TASK INPUT START
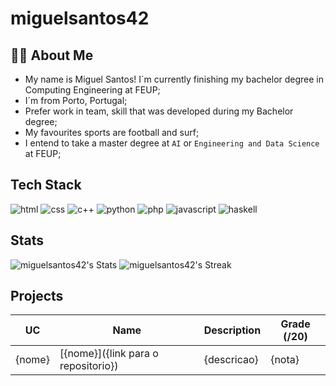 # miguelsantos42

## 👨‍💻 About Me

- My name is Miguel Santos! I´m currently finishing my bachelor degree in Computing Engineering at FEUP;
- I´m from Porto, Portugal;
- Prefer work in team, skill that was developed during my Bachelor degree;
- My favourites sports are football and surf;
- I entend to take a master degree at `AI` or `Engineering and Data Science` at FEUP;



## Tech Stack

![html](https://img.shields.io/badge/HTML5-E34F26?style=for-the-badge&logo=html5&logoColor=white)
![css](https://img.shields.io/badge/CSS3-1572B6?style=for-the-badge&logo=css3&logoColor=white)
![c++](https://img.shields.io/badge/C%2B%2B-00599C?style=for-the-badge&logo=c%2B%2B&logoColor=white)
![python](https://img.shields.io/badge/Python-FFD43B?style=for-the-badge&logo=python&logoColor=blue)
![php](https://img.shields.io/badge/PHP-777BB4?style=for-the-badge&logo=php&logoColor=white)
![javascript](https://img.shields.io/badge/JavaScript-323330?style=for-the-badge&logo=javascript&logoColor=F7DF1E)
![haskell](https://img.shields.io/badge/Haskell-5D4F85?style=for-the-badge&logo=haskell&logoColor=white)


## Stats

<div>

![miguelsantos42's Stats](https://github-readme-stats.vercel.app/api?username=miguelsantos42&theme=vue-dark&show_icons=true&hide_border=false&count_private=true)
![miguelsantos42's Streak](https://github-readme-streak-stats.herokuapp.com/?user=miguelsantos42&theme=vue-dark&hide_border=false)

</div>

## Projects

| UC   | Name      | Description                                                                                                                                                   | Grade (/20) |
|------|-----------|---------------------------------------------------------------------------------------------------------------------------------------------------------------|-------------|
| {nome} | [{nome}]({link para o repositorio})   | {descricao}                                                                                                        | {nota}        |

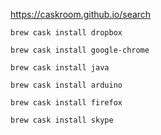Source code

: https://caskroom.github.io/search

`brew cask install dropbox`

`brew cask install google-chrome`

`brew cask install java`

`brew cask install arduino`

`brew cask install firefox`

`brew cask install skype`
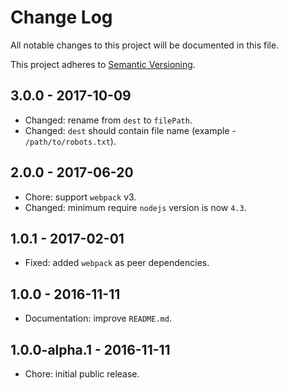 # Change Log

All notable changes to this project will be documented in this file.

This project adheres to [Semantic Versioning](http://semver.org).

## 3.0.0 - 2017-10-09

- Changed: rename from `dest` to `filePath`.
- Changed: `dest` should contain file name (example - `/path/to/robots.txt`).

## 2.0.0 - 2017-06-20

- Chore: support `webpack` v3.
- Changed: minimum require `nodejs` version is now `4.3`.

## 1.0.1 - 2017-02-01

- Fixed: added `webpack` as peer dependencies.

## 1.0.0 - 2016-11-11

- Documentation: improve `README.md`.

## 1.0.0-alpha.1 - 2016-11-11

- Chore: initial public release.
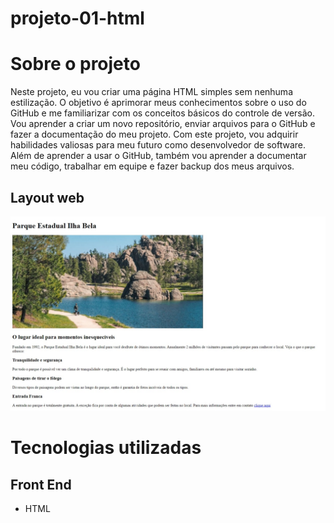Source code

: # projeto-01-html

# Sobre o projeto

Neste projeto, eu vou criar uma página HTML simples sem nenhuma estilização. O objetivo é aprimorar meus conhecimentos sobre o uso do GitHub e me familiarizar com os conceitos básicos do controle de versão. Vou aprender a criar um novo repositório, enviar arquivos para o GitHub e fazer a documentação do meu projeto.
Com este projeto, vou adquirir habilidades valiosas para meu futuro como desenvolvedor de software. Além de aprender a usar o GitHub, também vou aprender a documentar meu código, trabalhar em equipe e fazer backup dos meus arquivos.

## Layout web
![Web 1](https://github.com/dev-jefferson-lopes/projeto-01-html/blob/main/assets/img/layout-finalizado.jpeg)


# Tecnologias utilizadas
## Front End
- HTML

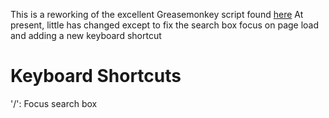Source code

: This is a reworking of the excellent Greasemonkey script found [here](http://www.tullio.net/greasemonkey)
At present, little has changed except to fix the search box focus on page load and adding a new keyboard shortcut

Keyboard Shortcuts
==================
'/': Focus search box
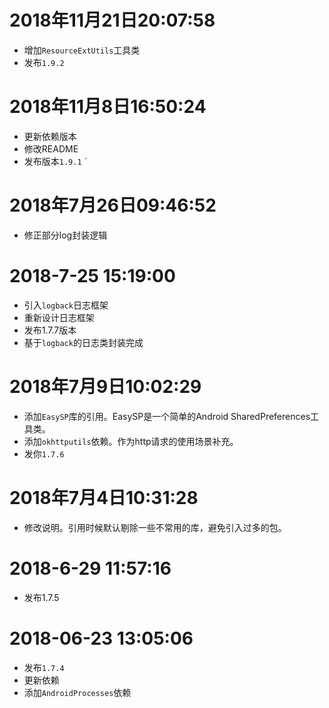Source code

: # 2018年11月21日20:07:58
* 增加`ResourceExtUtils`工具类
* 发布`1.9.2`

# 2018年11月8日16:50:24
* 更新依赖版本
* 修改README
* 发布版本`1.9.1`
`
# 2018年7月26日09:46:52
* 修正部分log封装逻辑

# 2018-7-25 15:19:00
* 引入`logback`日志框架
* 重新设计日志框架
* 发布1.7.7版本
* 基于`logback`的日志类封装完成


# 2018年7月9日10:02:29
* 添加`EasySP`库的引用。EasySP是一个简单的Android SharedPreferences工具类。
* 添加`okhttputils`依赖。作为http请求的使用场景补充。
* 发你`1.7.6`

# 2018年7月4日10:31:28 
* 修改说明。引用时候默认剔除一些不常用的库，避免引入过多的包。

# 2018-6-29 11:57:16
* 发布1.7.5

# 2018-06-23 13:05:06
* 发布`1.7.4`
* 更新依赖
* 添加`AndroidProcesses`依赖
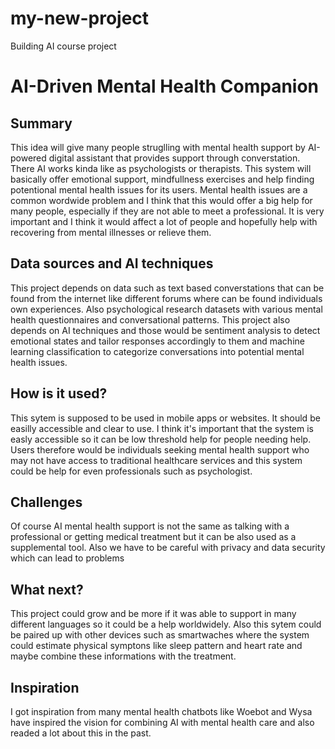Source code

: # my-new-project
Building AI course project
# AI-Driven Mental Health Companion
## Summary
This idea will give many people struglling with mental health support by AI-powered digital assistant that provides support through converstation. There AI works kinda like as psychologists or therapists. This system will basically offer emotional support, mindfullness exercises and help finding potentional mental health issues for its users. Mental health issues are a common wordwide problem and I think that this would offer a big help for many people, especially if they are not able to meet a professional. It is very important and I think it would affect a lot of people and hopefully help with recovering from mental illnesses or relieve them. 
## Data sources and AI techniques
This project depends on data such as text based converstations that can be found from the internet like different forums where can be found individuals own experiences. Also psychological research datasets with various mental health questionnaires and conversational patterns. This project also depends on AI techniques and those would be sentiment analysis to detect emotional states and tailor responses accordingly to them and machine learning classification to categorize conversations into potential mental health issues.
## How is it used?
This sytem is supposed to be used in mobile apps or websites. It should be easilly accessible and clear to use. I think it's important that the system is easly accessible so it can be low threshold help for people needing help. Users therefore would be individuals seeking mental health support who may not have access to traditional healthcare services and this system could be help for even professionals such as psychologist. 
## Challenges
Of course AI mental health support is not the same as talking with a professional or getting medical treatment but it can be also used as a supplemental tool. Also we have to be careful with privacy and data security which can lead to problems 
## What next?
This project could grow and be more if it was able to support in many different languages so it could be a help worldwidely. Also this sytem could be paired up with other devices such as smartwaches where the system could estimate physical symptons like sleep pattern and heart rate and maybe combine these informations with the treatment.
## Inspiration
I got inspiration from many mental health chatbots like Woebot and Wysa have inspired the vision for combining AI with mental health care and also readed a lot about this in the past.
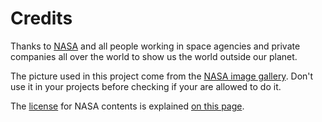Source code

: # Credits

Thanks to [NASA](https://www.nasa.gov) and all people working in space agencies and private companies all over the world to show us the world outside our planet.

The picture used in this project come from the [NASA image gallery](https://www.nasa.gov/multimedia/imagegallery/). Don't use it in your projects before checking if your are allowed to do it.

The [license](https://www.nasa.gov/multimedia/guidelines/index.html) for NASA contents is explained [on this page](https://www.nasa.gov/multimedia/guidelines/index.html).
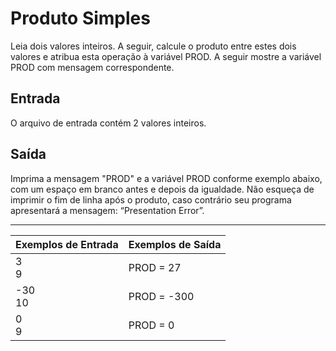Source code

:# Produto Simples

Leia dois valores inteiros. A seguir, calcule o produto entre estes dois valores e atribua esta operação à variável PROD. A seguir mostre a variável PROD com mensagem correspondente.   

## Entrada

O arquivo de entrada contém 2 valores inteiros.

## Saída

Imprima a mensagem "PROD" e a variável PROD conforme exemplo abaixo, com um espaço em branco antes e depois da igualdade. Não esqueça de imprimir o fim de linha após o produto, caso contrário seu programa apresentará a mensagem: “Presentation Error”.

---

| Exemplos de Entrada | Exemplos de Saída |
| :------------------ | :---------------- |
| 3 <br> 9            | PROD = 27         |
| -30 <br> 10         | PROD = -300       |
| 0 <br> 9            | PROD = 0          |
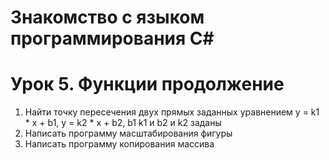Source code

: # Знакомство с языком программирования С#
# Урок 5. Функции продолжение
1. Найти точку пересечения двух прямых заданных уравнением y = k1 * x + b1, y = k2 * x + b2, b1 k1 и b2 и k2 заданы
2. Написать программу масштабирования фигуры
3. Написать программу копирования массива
TASK INPUT END
**PROBLEM TO WORK ON:**
The string to find is "false"; copy every line of the listing that has it.

**FINISHED TASK:**
![miguelsantos42's Stats](https://github-readme-stats.vercel.app/api?username=miguelsantos42&theme=vue-dark&show_icons=true&hide_border=false&count_private=true)
![miguelsantos42's Streak](https://github-readme-streak-stats.herokuapp.com/?user=miguelsantos42&theme=vue-dark&hide_border=false)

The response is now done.